There’s just one problem with that: It’s relatively easy to game the system by creating a fake account (AKA, a bot), buying fake followers and convincing brands to shell out thousands of dollars for sponsored posts on a completely made up account.
Now, a cottage industry of verification software companies is popping up, enlisting algorithms to give advertisers a better bang for their buck.
Down on the farm
With $500 and a dream, you can buy thousands of followers from an Instagram bot farm, and thousands of “likes” and comments from a click farm.
Once an account has 10k followers, it generally qualifies for influencer-marketing platforms (companies that hook up influencers with brands) — and from there, it’s easy money, so long as your fake account goes undetected.

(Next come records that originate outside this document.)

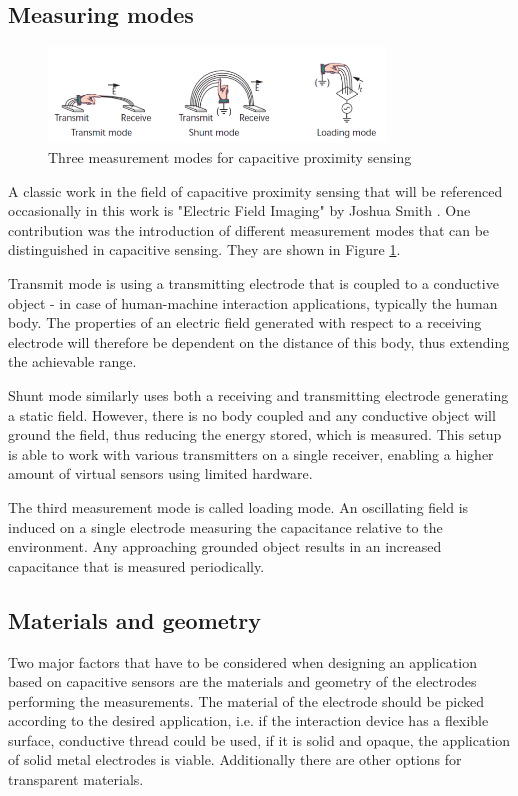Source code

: \subsection{Measuring modes}
\begin{figure} [h]
\centering
\includegraphics[width=0.8\textwidth]{images/cap_sensing_modes.png} 
\caption{Three measurement modes for capacitive proximity sensing \cite{Smith1996a}}
\label{fig:cap_sensing_modes}
\end{figure}
A classic work in the field of capacitive proximity sensing that will be referenced occasionally in this work is "Electric Field Imaging" by Joshua Smith \cite{smith1999thesis}. One contribution was the introduction of different measurement modes that can be distinguished in capacitive sensing. They are shown in Figure \ref{fig:cap_sensing_modes}. 

Transmit mode is using a transmitting electrode that is coupled to a conductive object - in case of human-machine interaction applications, typically the human body. The properties of an electric field generated with respect to a receiving electrode will therefore be dependent on the distance of this body, thus extending the achievable range.

Shunt mode similarly uses both a receiving and transmitting electrode generating a static field. However, there is no body coupled and any conductive object will ground the field, thus reducing the energy stored, which is measured. This setup is able to work with various transmitters on a single receiver, enabling a higher amount of virtual sensors using limited hardware. 

The third measurement mode is called loading mode. An oscillating field is induced on a single electrode measuring the capacitance relative to the environment. Any approaching grounded object results in an increased capacitance that is measured periodically.
\subsection{Materials and geometry}
Two major factors that have to be considered when designing an application based on capacitive sensors are the materials and geometry of the electrodes performing the measurements. The material of the electrode should be picked according to the desired application, i.e. if the interaction device has a flexible surface, conductive thread could be used, if it is solid and opaque, the application of solid metal electrodes is viable. Additionally there are other options for transparent materials. 


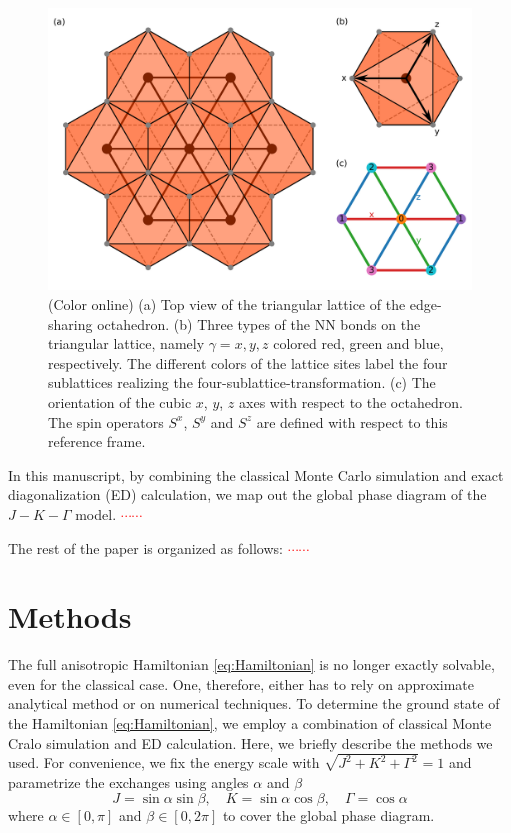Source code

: \documentclass[aps,prb,reprint,amsfonts,amsmath,amssymb,showpacs,groupedaddress,superscriptaddress]{revtex4-1}
\begin{document}
\begin{figure}
    \includegraphics[width=\columnwidth]{Fig1.pdf}
    \caption{(Color online) (a) Top view of the triangular lattice of the edge-sharing octahedron. (b) Three types of the NN bonds on the triangular lattice, namely $\gamma=x, y, z$ colored red, green and blue, respectively. The different colors of the lattice sites label the four sublattices realizing the four-sublattice-transformation. (c) The orientation of the cubic $x$, $y$, $z$ axes with respect to the octahedron. The spin operators $S^x$, $S^y$ and $S^z$ are defined with respect to this reference frame.}
    \label{fig:ModelDefinition}
\end{figure}

In this manuscript, by combining the classical Monte Carlo simulation and exact diagonalization (ED) calculation, we map out the global phase diagram of the $J-K-\Gamma$ model. \textcolor{red}{$\cdots\cdots$}

The rest of the paper is organized as follows: \textcolor{red}{$\cdots\cdots$}

\section{Methods}
The full anisotropic Hamiltonian \eqref{eq:Hamiltonian} is no longer exactly solvable, even for the classical case. One, therefore, either has to rely on approximate analytical method or on numerical techniques. To determine the ground state of the Hamiltonian \eqref{eq:Hamiltonian}, we employ a combination of classical Monte Cralo simulation and ED calculation. Here, we briefly describe the methods we used. For convenience, we fix the energy scale with $\sqrt{J^2 + K^2 + \Gamma^2}=1$ and parametrize the exchanges using angles $\alpha$ and $\beta$
\begin{equation}
    J=\sin\alpha \sin\beta, \quad K=\sin\alpha \cos\beta, \quad \Gamma=\cos\alpha
    \label{eq:Parameters}
\end{equation}
where $\alpha \in [0, \pi]$ and $\beta \in [0, 2\pi]$ to cover the global phase diagram.
\end{document}
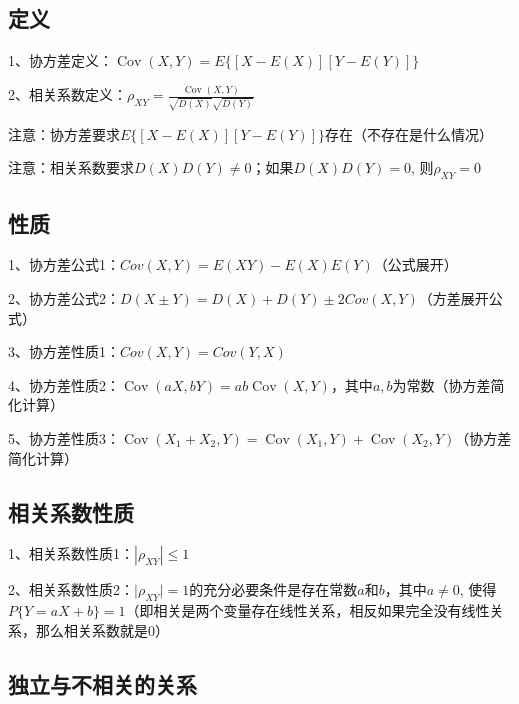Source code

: \subsection{定义}

1、协方差定义：$\operatorname{Cov}(X, Y)=E\{[X-E(X)][Y-E(Y)]\}$

2、相关系数定义：$\rho_{X Y}=\frac{\operatorname{Cov}(X, Y)}{\sqrt{D(X)} \sqrt{D(Y)}}$

注意：协方差要求$E\{[X-E(X)][Y-E(Y)]\}$存在（不存在是什么情况）

注意：相关系数要求$D(X) D(Y) \neq 0$；如果$D(X) D(Y)=0$, 则$\rho_{X Y}=0$



\subsection{性质}

1、协方差公式1：$C o v ( X , Y ) = E ( X Y ) - E ( X ) E ( Y ) $（公式展开）

2、协方差公式2：$D ( X \pm Y ) = D ( X ) + D ( Y ) \pm 2 Cov ( X , Y )  $（方差展开公式）

3、协方差性质1：$Cov(X, Y)=Cov(Y, X)$

4、协方差性质2：$\operatorname{Cov}(a X, b Y)=a b \operatorname{Cov}(X, Y)$，其中$a,b$为常数（协方差简化计算）

5、协方差性质3：$\operatorname{Cov}\left(X_{1}+X_{2}, Y\right)=\operatorname{Cov}\left(X_{1}, Y\right)+\operatorname{Cov}\left(X_{2}, Y\right)$（协方差简化计算）



\subsection{相关系数性质}

1、相关系数性质1：$\left|\rho_{X Y}\right| \leqslant 1$

2、相关系数性质2：$\mid \rho_{X Y} \mid=1$的充分必要条件是存在常数$a$和$b$，其中$a \neq 0$, 使得$P\{Y=a X+b\}=1$（即相关是两个变量存在线性关系，相反如果完全没有线性关系，那么相关系数就是0）



\subsection{独立与不相关的关系}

A 2015 study found that 8% of Instagram accounts are fraudulent — and on average, 16.4% of the top 20 Instagram accounts’ followers are fake.
To catch a bot
Instagram has made some halfhearted attempts to crack down on fake accounts in recent years, motivating advertisers to turn to third-party account “verifiers” to ensure that accounts are real.
One such company, Dovetale, uses “more than 50 metrics” — including the rate of follows and likes, country of origin, the wording of bios, and excessive emoji use in comments — to determine an account’s legitimacy.
When an account’s post activity is graphed out, there are also clear markations: A legit post that gets popular organically usually sees a swell in traffic followed by a gradual decline; a fake post’s traffic shoots off the charts and falls to nothing within a few hours.
Numbers aren’t everything
Part of this issue stems from the fact that most advertisers’ commitments (and the rates they pay) are based on follower count, rather than engagement or other more qualitative markers.
Certain advertisers who invest heavily in influencer marketing care more about reach than substance. And unless the target demographic is “millennial bots,” that’s a problem.